━━━━━ Extracted material ━━━━━
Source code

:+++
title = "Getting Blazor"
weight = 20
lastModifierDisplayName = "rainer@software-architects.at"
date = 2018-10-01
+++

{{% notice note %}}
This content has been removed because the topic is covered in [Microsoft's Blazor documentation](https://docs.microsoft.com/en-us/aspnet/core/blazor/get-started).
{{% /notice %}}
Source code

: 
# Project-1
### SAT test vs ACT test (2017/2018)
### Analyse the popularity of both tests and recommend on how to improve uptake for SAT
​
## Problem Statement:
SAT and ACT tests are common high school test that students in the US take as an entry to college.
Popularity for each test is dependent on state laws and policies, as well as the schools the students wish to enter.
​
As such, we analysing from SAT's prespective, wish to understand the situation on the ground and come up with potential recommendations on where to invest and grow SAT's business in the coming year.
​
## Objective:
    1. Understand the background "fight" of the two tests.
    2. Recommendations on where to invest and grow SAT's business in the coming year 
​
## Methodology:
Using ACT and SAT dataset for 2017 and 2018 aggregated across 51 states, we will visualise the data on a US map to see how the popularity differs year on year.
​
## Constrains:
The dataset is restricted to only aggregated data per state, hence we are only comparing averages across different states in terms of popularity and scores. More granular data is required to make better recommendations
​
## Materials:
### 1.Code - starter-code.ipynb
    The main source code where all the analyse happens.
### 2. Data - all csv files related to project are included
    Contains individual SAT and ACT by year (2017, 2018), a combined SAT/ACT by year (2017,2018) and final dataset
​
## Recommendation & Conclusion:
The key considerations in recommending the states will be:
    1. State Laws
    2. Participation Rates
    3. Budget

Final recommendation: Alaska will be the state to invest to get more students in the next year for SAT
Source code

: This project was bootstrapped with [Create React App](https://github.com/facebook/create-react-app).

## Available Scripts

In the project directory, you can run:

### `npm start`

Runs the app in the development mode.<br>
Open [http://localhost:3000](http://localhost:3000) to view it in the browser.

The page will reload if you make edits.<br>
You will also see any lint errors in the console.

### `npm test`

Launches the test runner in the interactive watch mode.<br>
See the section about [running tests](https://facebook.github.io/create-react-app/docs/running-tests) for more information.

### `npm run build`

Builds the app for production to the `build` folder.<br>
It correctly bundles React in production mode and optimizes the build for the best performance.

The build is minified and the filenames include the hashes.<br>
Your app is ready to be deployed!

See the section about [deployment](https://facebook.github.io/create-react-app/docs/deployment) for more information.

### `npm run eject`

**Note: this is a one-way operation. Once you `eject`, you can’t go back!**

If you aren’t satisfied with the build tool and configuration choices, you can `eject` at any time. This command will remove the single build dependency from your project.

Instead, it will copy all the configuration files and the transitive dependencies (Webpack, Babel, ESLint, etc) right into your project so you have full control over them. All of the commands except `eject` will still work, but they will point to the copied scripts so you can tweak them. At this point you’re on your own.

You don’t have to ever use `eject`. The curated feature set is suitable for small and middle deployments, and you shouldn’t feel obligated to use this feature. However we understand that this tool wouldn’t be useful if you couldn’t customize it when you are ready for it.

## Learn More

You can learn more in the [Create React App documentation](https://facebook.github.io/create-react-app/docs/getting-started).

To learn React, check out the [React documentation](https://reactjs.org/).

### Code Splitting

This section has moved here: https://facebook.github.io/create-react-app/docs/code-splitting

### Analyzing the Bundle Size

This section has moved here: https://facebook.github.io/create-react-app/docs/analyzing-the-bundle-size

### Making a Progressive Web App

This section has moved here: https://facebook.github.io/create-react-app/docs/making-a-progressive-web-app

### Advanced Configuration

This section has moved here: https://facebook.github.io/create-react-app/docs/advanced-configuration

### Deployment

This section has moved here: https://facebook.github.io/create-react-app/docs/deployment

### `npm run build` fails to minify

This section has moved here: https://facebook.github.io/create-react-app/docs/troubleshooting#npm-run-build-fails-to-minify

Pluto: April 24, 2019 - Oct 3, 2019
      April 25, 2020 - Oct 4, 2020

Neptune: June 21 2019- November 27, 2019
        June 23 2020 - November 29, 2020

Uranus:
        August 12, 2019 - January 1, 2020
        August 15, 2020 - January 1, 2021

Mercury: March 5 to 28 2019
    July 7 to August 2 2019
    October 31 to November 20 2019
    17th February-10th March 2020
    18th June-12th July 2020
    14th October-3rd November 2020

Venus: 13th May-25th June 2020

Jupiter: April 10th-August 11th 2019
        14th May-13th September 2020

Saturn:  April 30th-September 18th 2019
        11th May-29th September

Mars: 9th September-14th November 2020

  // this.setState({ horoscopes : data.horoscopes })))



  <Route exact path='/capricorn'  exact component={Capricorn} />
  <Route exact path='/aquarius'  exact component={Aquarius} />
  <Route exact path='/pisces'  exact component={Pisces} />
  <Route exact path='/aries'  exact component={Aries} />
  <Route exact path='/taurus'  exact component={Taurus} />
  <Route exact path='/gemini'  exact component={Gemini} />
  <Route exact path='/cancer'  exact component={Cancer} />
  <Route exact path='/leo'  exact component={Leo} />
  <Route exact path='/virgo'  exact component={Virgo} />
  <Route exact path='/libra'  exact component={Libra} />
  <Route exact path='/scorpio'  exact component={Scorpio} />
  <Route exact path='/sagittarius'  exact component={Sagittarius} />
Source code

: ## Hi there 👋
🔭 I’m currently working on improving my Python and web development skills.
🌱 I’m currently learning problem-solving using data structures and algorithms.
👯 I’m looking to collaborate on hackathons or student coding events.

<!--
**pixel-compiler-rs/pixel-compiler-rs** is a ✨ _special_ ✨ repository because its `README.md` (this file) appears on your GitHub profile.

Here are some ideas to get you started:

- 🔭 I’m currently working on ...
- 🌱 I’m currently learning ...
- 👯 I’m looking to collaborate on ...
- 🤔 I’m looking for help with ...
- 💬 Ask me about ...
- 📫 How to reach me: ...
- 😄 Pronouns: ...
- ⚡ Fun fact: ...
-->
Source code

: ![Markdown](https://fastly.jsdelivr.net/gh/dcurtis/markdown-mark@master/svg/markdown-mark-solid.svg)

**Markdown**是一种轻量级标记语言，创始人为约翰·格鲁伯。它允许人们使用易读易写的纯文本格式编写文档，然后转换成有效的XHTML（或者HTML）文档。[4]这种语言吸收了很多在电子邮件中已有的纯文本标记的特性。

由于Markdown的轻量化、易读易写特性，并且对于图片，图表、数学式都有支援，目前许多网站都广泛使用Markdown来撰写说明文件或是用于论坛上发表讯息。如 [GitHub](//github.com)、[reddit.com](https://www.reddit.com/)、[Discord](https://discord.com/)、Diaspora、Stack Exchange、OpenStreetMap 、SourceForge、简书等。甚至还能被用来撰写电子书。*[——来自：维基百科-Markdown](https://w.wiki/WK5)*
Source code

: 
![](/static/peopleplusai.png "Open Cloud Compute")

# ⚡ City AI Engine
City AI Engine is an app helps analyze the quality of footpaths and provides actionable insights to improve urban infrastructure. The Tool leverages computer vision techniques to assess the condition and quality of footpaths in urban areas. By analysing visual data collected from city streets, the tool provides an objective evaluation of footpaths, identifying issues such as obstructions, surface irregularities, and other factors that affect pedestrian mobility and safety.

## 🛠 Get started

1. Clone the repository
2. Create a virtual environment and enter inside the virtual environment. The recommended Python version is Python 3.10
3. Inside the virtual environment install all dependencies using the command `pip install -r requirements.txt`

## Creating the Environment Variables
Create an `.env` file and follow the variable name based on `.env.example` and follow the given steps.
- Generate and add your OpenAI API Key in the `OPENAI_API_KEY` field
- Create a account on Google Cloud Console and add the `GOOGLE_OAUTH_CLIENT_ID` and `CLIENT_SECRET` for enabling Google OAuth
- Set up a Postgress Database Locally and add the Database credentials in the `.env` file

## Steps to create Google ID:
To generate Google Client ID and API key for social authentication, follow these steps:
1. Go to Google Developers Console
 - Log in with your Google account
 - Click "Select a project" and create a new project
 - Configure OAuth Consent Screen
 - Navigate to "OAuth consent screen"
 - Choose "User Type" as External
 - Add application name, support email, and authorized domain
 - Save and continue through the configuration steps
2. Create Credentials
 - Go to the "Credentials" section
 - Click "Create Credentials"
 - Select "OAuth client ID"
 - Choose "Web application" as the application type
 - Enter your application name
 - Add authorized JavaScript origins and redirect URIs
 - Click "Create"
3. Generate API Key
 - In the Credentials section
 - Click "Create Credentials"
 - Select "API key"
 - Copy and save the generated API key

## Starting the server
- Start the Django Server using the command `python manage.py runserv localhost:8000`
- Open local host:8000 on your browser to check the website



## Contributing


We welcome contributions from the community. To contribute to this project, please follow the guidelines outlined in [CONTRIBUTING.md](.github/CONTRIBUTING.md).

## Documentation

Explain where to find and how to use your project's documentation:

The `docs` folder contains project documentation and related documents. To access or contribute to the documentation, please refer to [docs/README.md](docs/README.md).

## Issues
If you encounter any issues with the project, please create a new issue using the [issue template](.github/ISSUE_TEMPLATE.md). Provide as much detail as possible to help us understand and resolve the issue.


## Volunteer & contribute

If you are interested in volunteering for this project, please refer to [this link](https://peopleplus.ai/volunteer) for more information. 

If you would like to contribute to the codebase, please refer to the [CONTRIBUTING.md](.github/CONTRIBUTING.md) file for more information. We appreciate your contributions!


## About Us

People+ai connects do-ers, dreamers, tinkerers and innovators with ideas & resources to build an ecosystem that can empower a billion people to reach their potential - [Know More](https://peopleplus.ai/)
━━━━━
■ Exercise objective ■
Quote the listing above, but only from the line that shows "<Route exact path='/pisces'" through the line that shows "structures and algorithms.".

■ Your response ■
  <Route exact path='/pisces'  exact component={Pisces} />
  <Route exact path='/aries'  exact component={Aries} />
  <Route exact path='/taurus'  exact component={Taurus} />
  <Route exact path='/gemini'  exact component={Gemini} />
  <Route exact path='/cancer'  exact component={Cancer} />
  <Route exact path='/leo'  exact component={Leo} />
  <Route exact path='/virgo'  exact component={Virgo} />
  <Route exact path='/libra'  exact component={Libra} />
  <Route exact path='/scorpio'  exact component={Scorpio} />
  <Route exact path='/sagittarius'  exact component={Sagittarius} />
Source code

: ## Hi there 👋
🔭 I’m currently working on improving my Python and web development skills.
🌱 I’m currently learning problem-solving using data structures and algorithms.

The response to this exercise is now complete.